Task instructions>
Set the listing down again exactly, please, apart from its pictures.

Material provided>
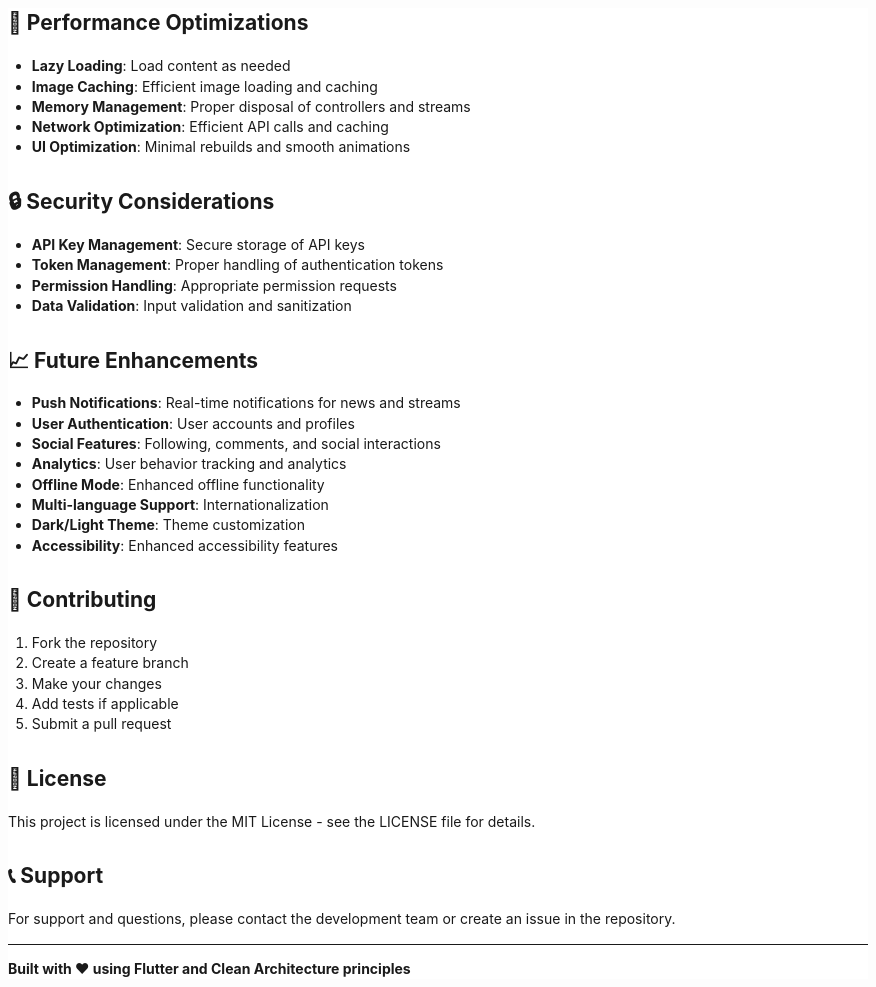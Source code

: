 ## 🚀 Performance Optimizations

- **Lazy Loading**: Load content as needed
- **Image Caching**: Efficient image loading and caching
- **Memory Management**: Proper disposal of controllers and streams
- **Network Optimization**: Efficient API calls and caching
- **UI Optimization**: Minimal rebuilds and smooth animations

## 🔒 Security Considerations

- **API Key Management**: Secure storage of API keys
- **Token Management**: Proper handling of authentication tokens
- **Permission Handling**: Appropriate permission requests
- **Data Validation**: Input validation and sanitization

## 📈 Future Enhancements

- **Push Notifications**: Real-time notifications for news and streams
- **User Authentication**: User accounts and profiles
- **Social Features**: Following, comments, and social interactions
- **Analytics**: User behavior tracking and analytics
- **Offline Mode**: Enhanced offline functionality
- **Multi-language Support**: Internationalization
- **Dark/Light Theme**: Theme customization
- **Accessibility**: Enhanced accessibility features

## 🤝 Contributing

1. Fork the repository
2. Create a feature branch
3. Make your changes
4. Add tests if applicable
5. Submit a pull request

## 📄 License

This project is licensed under the MIT License - see the LICENSE file for details.

## 📞 Support

For support and questions, please contact the development team or create an issue in the repository.

---

**Built with ❤️ using Flutter and Clean Architecture principles**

Result below>
Source code

: ## 🚀 Performance Optimizations

- **Lazy Loading**: Load content as needed
- **Image Caching**: Efficient image loading and caching
- **Memory Management**: Proper disposal of controllers and streams
- **Network Optimization**: Efficient API calls and caching
- **UI Optimization**: Minimal rebuilds and smooth animations

## 🔒 Security Considerations

- **API Key Management**: Secure storage of API keys
- **Token Management**: Proper handling of authentication tokens
- **Permission Handling**: Appropriate permission requests
- **Data Validation**: Input validation and sanitization

## 📈 Future Enhancements

- **Push Notifications**: Real-time notifications for news and streams
- **User Authentication**: User accounts and profiles
- **Social Features**: Following, comments, and social interactions
- **Analytics**: User behavior tracking and analytics
- **Offline Mode**: Enhanced offline functionality
- **Multi-language Support**: Internationalization
- **Dark/Light Theme**: Theme customization
- **Accessibility**: Enhanced accessibility features

## 🤝 Contributing

1. Fork the repository
2. Create a feature branch
3. Make your changes
4. Add tests if applicable
5. Submit a pull request

## 📄 License

This project is licensed under the MIT License - see the LICENSE file for details.

## 📞 Support

For support and questions, please contact the development team or create an issue in the repository.

---

**Built with ❤️ using Flutter and Clean Architecture principles**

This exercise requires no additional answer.